Poésie. Diversité extraordinaire de ce genre resserré. Dire peu. Donc dire.
La poésie est parole écrite.
La pesée obsessionnelle de ses mots lui donne l’éclat du vrai.
4/ - Pouvez-vous citer un support de diffusion de la poésie que vous affectionnez (autre que le livre)?
Supports sonores. Lectures par des comédiens (lectures de textes poétiques par Denis Lavant plus spécialement.)
5/ - Le monde lit-il toujours et quoi?
Audiolivres. Supports numériques. Internet. Livres.
Quoi ? Immense diversité de genres : mangas, philosophie…. Liste vertigineuse … et certainement de la poésie plus que jamais grâce au web. Excellente nouvelle. On s’en réjouit.
6/ - Quel est votre plat préféré ?
Déclinaison d’œufs en mode salé (coque, brouillés, durs, au plat) et sucré (crêpes élastiques, œufs au lait). Et aussi fromages (qui décollent le papier peint !)
7/ - Quelle est votre musique préférée ?
Musique électronique (trip hop, électro pop, et aussi dark, industrial, cyberpunk techno pour écrire). Classique (Requiem plus particulièrement). Musique répétitive (Steve Reich, Philip Glass). Fan totale de Patty Smith (punk poétique). Passion totale pour Kurt Cobain, je l’idolâtre. Je reviens toujours à Nirvana. Comme à une source jamais tarie.

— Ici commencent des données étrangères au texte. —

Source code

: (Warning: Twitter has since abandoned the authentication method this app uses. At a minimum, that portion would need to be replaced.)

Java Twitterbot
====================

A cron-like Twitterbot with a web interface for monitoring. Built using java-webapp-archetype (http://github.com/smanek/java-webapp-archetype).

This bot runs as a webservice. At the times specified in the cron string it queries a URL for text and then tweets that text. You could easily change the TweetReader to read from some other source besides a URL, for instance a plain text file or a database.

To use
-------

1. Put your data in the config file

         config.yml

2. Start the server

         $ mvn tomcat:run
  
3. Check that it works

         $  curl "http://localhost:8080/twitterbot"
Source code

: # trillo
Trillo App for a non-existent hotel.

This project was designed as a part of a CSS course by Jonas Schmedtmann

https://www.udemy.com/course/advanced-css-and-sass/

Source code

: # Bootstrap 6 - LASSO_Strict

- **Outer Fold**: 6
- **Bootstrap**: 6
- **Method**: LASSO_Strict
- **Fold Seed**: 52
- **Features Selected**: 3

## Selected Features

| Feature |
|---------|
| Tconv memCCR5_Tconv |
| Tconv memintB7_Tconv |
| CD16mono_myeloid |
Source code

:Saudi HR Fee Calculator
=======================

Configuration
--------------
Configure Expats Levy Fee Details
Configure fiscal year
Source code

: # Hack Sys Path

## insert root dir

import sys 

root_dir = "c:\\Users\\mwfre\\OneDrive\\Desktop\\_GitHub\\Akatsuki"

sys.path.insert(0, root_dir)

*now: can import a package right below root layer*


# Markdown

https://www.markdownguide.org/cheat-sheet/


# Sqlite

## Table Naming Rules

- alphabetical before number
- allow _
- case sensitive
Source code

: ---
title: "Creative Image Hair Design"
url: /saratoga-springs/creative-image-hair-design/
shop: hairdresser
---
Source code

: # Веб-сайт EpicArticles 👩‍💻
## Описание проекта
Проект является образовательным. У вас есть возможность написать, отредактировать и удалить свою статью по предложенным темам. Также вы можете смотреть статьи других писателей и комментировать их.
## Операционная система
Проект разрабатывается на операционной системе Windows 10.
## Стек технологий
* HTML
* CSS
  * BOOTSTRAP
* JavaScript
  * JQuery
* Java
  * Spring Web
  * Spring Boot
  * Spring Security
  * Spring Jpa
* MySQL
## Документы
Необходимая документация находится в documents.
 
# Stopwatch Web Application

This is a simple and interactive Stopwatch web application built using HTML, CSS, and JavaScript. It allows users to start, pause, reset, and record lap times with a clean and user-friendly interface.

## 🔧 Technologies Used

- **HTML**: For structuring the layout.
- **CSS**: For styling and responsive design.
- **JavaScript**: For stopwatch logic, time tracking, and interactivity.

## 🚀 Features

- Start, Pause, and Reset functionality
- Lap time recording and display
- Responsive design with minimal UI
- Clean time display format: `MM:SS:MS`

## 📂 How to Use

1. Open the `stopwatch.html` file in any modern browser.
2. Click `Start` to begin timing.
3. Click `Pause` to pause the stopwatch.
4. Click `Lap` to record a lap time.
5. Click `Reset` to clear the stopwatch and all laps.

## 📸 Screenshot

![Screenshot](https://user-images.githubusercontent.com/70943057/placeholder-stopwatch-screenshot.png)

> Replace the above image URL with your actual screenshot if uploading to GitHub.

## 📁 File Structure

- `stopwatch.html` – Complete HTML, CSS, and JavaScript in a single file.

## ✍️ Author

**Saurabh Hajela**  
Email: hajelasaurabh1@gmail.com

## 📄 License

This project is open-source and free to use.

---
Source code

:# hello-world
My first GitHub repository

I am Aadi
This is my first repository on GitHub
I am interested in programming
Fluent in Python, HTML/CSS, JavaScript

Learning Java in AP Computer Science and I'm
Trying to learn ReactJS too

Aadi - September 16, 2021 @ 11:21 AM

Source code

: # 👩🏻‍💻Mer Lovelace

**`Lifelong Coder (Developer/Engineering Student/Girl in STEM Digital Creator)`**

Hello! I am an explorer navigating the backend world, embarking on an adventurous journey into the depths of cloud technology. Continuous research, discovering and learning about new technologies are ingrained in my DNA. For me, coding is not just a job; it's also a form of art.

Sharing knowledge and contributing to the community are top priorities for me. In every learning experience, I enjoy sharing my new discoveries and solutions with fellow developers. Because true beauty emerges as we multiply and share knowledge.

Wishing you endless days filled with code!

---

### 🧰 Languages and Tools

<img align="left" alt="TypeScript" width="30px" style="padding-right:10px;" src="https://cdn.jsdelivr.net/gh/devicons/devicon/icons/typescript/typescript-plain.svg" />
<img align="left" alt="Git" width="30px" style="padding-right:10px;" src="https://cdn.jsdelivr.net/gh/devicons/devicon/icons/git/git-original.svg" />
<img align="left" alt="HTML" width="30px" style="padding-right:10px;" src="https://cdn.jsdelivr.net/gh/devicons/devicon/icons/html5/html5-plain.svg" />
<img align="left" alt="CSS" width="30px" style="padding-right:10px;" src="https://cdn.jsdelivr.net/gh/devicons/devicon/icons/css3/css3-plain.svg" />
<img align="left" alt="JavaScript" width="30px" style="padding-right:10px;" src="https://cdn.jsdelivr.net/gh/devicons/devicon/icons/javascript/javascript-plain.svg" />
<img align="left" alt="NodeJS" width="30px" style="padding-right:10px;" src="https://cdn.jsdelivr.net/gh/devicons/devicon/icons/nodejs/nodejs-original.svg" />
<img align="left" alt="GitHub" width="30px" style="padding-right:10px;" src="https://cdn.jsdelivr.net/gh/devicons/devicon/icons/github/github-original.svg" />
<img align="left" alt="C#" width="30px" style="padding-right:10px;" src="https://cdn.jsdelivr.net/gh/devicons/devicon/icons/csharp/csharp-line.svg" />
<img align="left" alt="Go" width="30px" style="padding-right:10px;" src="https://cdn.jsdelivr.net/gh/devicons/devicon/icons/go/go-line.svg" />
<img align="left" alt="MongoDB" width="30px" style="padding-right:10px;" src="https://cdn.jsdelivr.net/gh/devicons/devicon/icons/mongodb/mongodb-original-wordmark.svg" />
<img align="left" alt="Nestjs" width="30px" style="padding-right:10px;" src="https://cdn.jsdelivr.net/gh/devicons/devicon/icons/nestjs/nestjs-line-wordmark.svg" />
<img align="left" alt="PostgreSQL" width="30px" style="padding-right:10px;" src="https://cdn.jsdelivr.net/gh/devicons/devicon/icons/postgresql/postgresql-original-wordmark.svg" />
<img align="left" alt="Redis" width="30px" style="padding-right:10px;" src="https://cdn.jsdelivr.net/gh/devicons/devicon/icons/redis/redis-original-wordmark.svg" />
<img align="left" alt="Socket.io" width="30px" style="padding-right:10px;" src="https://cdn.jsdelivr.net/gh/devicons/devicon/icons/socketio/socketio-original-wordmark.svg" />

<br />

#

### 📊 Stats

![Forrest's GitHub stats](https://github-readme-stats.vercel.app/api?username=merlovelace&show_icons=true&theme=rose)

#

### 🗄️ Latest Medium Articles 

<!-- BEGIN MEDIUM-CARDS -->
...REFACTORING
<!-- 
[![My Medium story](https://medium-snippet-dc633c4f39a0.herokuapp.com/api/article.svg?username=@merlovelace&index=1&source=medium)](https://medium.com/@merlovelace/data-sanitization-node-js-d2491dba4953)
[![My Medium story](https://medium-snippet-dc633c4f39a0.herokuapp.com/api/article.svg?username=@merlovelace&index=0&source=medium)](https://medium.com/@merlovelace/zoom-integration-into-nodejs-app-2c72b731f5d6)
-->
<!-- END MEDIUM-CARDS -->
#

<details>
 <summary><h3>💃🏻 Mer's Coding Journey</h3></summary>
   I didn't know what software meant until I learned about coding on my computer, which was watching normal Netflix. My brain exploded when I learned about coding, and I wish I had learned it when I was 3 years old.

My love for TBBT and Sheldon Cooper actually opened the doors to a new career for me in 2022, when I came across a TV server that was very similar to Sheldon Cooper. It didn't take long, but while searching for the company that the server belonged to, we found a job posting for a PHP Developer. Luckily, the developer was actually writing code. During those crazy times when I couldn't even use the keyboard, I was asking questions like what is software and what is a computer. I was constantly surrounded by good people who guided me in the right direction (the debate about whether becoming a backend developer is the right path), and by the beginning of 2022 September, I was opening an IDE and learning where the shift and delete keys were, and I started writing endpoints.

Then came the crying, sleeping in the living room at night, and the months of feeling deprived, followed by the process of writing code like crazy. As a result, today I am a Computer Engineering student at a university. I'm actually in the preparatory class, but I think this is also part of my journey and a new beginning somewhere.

7/ - Question subsidiaire : pourriez-vous recommander un site de poésie et expliquer votre choix
https://revuedissonances.com/. Je m’y projette. Je m’y retrouve. Ils sont actuels, comme LPB. Je les aime.
Film : Je ne sais pas trancher.
Tarkovski
Quand j'étais étudiante, il y a bien longtemps, j'ai découvert le cinéma de Tarkovski. Je l'ai intégré, sans le savoir, comme une source qui ne tarit pas. Il faut toujours revenir à son monde. Il n'y a rien au-dessus. On découvre. On s'emballe. Mais, aucun réaliseur ne dépasse à mes yeux son cinéma-monde-poème. Je dis le film le miroir de Tarkovski. La démarche est sans égal : intemporalité, universalité, force indéboulonnable de l'être pris dans l'écheveau de la grande histoire, images qui laissent triompher l'onirisme. Et mieux : il est le cinéaste de la rêverie. C'est difficile ça, la rêverie, au sens ou Bachelard l'entend par exemple. La rêverie n'étant pas une fuite hors du réèl. Au contraire, la rêverie, parce qu'elle est dynamique, pleinement associée à la marche créatrice du vivant, c'est du réèl avec sa part légitime de rêve. Pleinement légitime. Sans folie. Tarkovski redonne au rêve, à la rêverie, sa place légitime dans le déroulement de la vie. On n'est jamais dans le réèl. On le sait bien. On saisit si peu du monde. Tarkovski, légitime, donne à voir le réèl rêvé du poète. Car il était aussi poète et fils de poète. Tu vois? Comme un poème ou une lettre à Lou d'Apollinaire qui donne à voir la guerre de 14. C'est scandaleux, n'est-ce pas? Donner à voir ainsi la guerre ! Comment est-ce possible? Et pourtant.... ce sont les yeux du poète sur lequel il met des mots sans concession sur la dimension presque inacceptable de cette vision, tout comme Tarkovski légitime l'existence en mode poétique au monde.
Si je mourais là-bas...
Guillaume Apollinaire
Si je mourais là-bas sur le front de l’armée
Tu pleurerais un jour ô Lou ma bien-aimée
Et puis mon souvenir s’éteindrait comme meurt
Un obus éclatant sur le front de l’armée
Un bel obus semblable aux mimosas en fleur
Et puis ce souvenir éclaté dans l’espace
Couvrirait de mon sang le monde tout entier
La mer les monts les vals et l’étoile qui passe
Les soleils merveilleux mûrissant dans l’espace
Comme font les fruits d’or autour de Baratier
Souvenir oublié vivant dans toutes choses
Je rougirais le bout de tes jolis seins roses
Je rougirais ta bouche et tes cheveux sanglants
Tu ne vieillirais point toutes ces belles choses
Rajeuniraient toujours pour leurs destins galants
Le fatal giclement de mon sang sur le monde
Donnerait au soleil plus de vive clarté
Aux fleurs plus de couleur plus de vitesse à l’onde
Un amour inouï descendrait sur le monde
L’amant serait plus fort dans ton corps écarté
Lou si je meurs là-bas souvenir qu’on oublie
— Souviens-t’en quelquefois aux instants de folie
De jeunesse et d’amour et d’éclatante ardeur —
Mon sang c’est la fontaine ardente du bonheur
Et sois la plus heureuse étant la plus jolie
Ô mon unique amour et ma grande folie
Apollinaire, Guillaume, « Si je mourais là-bas... », œuvres poétiques, Paris, Gallimard, 1956.